In that post suggested that Luke Walton, at least so far in the preseason, has earned the starting spot and that new free agent Vlad Radmanovic should come off the bench. But Rob started the debate with a good point:

Vlad is slowed by injury and adjustment to the triangle. Reason dictates that Luke start and Vlad come off the bench. But Vlad was wooed here by the promise of starting. What happens after a week or two of the season if he is still coming off the bench? Would we get the best play out of Vlad? He could feel that the Lakers went back on their word and we could wind up with a large chunk of salary cap being wasted.

On the surface it seems pretty simple — you should start the best player. The goal is to win, and to do that the best player should start and get more minutes. So far, no doubt, that has been Walton.

But the Lakers put on a full-court press to get Radmanovic the moment the free agent window opened. Kobe and Phil Jackson called him in Europe, they convinced him he was needed. And in pretty much every account he was told – or at least it was intimated – that he would start.

Right now he’s his sprained hand keeps him from being 100%, but what about when he is? Acting coach Kurt Rambis has said several times that RadMan has been a better defender and rebounder than he thought. When his hand is healthy and he can shoot what do you do?

Remember, if you go back on your word you could sour Radmanovic, and he’s got a five-year deal. Worse, other free agents might shy away feeling the organization can’t be trusted.
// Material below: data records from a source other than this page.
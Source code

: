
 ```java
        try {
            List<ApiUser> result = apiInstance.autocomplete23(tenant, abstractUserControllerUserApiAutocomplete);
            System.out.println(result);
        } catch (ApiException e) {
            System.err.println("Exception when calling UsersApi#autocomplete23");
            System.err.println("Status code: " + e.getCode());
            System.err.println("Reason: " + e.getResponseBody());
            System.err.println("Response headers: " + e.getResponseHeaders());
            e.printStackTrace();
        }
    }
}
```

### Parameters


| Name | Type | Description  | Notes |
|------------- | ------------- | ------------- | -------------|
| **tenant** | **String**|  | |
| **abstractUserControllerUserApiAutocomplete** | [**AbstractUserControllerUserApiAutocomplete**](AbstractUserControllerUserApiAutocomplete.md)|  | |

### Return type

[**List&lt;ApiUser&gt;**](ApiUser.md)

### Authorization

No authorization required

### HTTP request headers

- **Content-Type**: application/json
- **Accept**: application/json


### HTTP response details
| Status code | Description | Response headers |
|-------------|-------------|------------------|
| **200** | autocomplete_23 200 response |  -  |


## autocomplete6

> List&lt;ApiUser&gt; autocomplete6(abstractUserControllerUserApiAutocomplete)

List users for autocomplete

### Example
Craig W. added another good point in the comments:

Think about balance when comaring Luke and Vlade. The individuals don’t matter as much as the team. It may be nice to have the best man starting, but think about our second team. These are the guys who come in at the end of the 1st period and start the 2nd. We need a group that won’t lose a lead gained by the 1st unit. Walton fits these needs to a tee. 1) He would be the leader of the 2nd unit, 2) he would be the focal point of the offense and get more points than otherwise, and 3) he would be responsible for directing the “energy” guys to play the right way – not just energetic.

So what do you do? Start Walton? Start Vlad? Start Walton until Vlad is healthy? A lot of this depends on the players’ attitudes – something impossible to judge from outside the locker room (and plenty of coaches misjudge even inside).

On the bright side, this is the kind of “problem” that bodes well for the team.